I would suggest that before you do any maching (drillling) on the end of the screw you make a drill guide. This would be a rod that on one end has an ID the diameter of the OD of the bolt. It should fit snug. The other end is has precision drilled hole to guide any drill that you are planning to use. 2 of these may be needed. One for the center drill and another for the tap drill. Maybe a third to guide the tap. A repair stud with a threaded hole in the end could be coupled to the broken stud with a set screw acting as a stud. This process will keep the 2 (screw and repair piece) in proper alignment. The biggest probelm is the condition of the end of the broken stud. It should be very flat. If possible, I would want to silver solder the 2 together. Maybe with proper shielding this could be done to protect the case. Just my .02
Whatever you decide I wish you luck.
Mark
Thats such a low torque bolt that holds that cover on, I think you could tap or collar the thing and make it work for the summer, then send it back for the real fix during hibernation this winter. I am sure I could cob something together for you that will work till then.
Paul,
I'm really sorry to hear this. I think the assembler should pull it apart and replace on his own time. This should have been noticed during the re-assembly at the latest as you included all the parts for the oil screen and cover. Fix it right once and be done with it...
Mr.

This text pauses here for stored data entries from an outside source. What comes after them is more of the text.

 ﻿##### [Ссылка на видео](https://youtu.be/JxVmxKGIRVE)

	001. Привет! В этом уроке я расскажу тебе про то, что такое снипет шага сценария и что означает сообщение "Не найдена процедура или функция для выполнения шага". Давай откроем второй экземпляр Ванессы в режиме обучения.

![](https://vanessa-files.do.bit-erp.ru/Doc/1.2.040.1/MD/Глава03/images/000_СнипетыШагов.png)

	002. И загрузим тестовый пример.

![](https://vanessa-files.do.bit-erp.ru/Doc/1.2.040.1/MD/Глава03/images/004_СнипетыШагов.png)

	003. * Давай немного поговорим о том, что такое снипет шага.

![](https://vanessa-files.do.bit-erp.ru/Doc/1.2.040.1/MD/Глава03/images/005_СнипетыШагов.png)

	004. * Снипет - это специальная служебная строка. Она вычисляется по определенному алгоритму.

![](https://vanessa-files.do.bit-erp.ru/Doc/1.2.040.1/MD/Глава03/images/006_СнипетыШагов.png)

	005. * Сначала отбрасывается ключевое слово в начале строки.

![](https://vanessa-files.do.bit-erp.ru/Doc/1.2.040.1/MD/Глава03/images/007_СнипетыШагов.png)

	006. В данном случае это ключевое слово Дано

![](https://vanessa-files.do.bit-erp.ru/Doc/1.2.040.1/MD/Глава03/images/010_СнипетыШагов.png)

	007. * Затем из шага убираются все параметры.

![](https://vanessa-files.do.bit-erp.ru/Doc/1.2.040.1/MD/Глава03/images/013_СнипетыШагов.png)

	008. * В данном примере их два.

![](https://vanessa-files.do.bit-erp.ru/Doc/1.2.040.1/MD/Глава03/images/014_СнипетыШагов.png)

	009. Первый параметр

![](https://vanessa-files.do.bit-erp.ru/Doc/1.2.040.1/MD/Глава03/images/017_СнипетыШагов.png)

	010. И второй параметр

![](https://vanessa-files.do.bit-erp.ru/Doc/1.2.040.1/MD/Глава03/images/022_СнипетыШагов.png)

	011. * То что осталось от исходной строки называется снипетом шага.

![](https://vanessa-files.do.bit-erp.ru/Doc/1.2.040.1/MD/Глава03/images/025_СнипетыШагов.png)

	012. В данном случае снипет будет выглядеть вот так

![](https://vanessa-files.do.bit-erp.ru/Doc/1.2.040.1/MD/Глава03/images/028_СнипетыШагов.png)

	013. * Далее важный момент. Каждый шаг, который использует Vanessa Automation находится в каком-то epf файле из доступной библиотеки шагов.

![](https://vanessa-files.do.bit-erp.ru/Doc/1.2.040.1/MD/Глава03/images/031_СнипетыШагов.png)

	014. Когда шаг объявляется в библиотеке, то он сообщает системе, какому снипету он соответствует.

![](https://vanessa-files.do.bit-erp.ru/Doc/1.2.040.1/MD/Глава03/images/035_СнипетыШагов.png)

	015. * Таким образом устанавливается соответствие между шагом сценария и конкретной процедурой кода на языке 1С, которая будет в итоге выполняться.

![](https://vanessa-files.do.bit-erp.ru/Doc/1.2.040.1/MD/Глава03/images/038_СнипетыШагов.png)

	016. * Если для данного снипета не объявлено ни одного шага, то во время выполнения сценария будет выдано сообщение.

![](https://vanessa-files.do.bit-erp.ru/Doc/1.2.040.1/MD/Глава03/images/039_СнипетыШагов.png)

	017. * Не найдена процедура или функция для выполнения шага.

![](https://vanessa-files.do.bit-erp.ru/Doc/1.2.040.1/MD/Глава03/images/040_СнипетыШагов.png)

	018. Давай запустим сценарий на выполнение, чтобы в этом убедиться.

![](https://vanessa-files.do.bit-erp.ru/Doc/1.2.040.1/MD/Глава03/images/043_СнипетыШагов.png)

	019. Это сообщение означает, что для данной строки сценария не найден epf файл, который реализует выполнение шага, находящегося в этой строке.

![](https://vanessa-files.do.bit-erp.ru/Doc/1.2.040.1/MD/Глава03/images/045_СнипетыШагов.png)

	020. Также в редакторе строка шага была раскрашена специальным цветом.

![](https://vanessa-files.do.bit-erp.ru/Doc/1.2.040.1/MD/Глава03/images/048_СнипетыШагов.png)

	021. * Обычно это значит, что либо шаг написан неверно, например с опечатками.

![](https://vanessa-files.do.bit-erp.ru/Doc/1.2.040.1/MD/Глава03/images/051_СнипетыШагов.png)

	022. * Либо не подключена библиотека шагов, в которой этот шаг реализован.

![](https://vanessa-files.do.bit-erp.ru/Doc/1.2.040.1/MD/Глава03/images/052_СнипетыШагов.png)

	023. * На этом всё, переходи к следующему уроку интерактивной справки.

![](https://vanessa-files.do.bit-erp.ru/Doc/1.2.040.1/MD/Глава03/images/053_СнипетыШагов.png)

PET has this to say about the pickup:
42 021 101 149 A OIL TUBEWITHCOVER PLATE W0 057 461 >>M EC0 000 001>> >>EA0 098 793 >>EB0 010 020 >>GA0 016 000 GC0 000 001>> 1 914-1,7/1,8V914-1,8/2,0
I think that means that it was used on all but the earliest of 1.7s--and my foggy memory is telling me Raby once mentioned early 1.7s having a different size tube on the pickup, requiring a different O-ring on the end that plugs into the case (not the end we saw in the original picture, the other end) and a different hole in the case to fit it.
Pelican says: http://www.pelicanparts.com/cgi-bin/ksearch/pel_search.cgi?please_wait=N&forumid=&threadid=&command=DWsearch&description=021+101+149+A&I1.x=0&I1.y=0&FILTER_9144=ON&FILTER_TECH=ON&FILTER_SUPP=ON&FILTER_ACCE=ON&FILTER_CARE=ON&FILTER_STUF=ON&FILTER_PERF=ON&FILTER_MISC=ON&FILTER_GADG=ON&FILTER_TOOL=ON.
--DD
oops, i missed that through my tears cap'n! i'll take it.
thank you, dave.
Since you probably have a lot of time and ca$h invested in this - even though it sucks - I'd say you'd be happier in the long run if you split the case and put a new one in....
Just my 2c.
as tempting as the repair methods sound, I say bring it back to the machinist, show him the problem, gauge his reaction. If he appolagizes and tell you he will gladly take care of this, leave the motor, if he shuffles around the tear down and doesn't want to tackle it, take the motor and run. You can always get some of your money back if you need to hire someone else to replace the part correctly. Sux, but reality sometimes does.